What does the letter "T" in LPTSTR stand for?


The "T" in LPTSTR comes from the "T" in TCHAR. I don't know for certain, but it seems pretty likely that it stands for "text". By comparison, the "W" in WCHAR probably comes from the C language standard, where it stands for "wide".

Comments (35)
  1. Rui Craveiro says:

    Ain’t it nice that in .Net types have names instead of acronyms? ;-)

  2. I always thought the "T" stood for "typed char" because just CHAR would have been confusing; though "text" makes more sense.

  3. Chris says:

    Hum.  It’ll still always be "Long Pointer To a STRing" for me.

  4. dave says:

    Why are the Win32 calls named

    ‘W’ for ‘Wide’ and

    ‘A’ for ‘ANSI’

    ?

    Why not ‘W’ and ‘N’ (for ‘Narrow’)

    or ‘U’ (for ‘Unicode’) and ‘A’ (for ‘ANSI’)?

    (It’s especially galling, since it’s the ‘A’ functions that support MBCS …)

    [Wow, I think that’s a new record. A two-sentence
    post, and somebody doesn’t read the second sentence. As for the A, that
    was discussed two years ago. -Raymond
    ]
  5. Mark Zuber says:

    I think it’s T for Typed Char as stated above since T can change type based on the compiler settings (with _UNICODE defined, it’s a WCHAR and with _UNICODE not defined, it’s a CHAR, ansi).  Similar to the _T("") macro that will do the same thing with a constant string as opposed to L"" which always makes a wide char.

  6. dave says:

    >Wow, I think that’s a new record. A two-sentence post, and somebody doesn’t read the second sentence.

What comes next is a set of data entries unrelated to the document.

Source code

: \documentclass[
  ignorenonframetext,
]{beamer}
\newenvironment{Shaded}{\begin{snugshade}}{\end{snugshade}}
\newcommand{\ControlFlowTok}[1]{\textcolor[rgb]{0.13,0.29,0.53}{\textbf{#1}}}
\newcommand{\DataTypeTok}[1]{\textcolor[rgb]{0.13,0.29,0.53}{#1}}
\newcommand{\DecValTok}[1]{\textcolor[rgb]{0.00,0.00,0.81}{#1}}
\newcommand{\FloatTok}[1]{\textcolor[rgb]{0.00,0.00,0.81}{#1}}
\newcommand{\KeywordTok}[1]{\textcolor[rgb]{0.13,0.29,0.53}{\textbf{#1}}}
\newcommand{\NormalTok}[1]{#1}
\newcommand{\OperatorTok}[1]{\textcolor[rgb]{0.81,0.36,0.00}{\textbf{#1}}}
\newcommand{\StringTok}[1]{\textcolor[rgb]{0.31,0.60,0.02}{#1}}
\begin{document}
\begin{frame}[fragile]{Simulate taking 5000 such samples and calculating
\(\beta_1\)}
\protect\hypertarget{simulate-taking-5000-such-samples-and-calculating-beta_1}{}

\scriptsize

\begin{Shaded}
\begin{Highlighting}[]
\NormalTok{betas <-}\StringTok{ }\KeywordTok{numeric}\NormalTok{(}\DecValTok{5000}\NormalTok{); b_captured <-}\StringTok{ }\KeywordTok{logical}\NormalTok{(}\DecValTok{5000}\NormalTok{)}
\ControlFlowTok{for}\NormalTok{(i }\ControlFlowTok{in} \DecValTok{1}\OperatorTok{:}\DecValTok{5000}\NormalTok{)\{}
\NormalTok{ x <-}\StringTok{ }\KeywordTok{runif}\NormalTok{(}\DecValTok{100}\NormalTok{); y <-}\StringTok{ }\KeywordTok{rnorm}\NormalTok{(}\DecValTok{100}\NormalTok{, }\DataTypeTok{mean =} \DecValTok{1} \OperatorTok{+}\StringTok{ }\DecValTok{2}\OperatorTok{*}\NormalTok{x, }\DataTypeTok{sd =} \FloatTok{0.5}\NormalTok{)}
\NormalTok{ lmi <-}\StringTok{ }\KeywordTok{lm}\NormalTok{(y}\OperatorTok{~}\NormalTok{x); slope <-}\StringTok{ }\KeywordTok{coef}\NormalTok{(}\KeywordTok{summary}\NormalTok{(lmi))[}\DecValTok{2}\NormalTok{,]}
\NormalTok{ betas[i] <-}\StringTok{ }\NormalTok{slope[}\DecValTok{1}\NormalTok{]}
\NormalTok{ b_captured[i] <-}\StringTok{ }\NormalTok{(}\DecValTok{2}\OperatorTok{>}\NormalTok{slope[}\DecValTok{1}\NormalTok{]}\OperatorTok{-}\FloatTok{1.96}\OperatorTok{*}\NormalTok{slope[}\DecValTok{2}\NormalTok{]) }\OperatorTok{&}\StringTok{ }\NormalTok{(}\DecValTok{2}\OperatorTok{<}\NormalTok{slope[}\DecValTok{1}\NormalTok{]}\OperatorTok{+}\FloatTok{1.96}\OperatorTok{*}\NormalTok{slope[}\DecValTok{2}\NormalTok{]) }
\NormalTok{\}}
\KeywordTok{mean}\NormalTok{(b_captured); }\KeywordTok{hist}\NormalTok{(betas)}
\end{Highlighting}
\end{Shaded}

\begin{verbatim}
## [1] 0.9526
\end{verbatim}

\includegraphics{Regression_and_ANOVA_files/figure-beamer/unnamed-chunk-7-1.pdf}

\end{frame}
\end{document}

    I think you misunderstood my point. I’m obviously aware that the
    programming langauge contains ‘wide chars’, and it doesn’t take much to
    figure out that ‘W’ comes from ‘wide char’.

    My point is that, if you’ve got two things to distinguish by a
    naming convention, you could name them systematically based on size
    (‘wide’ or ‘narrow’) or on content (‘unicode’ versus ‘ansi’).
     Mixing the two (‘wide’ versus ‘ansi’) seems a little, well,
    arbitrary.

    >As for the A, that was discussed two years ago.

    That’s as maybe, but I wasn’t here two years ago, and it didn’t occur me to see whether this was a subject already covered.

    [Given that the type for Unicode characters is
    WCHAR, decorating functions as GetWindowTextU would lead to people saying “That’s completely moronic. It should be decorated with a W. WCHAR, GetWindowTextW.
    Duh.” What I’ve learned from writing this blog is that no matter what
    you do, half of the people will tell you that you made the obviously
    wrong decision and that even a moron would have recognized that the
    other way was clearly superior. (As for old topics: Perhaps
    I should just put the blog on infinite repeat. Every day, I just repost
    something from two years ago. Would save me a lot of work.) -Raymond
    ]
  7. foxyshadis says:

    That’s as maybe, but I wasn’t here two years ago, and it didn’t occur me to see whether this was a subject already covered.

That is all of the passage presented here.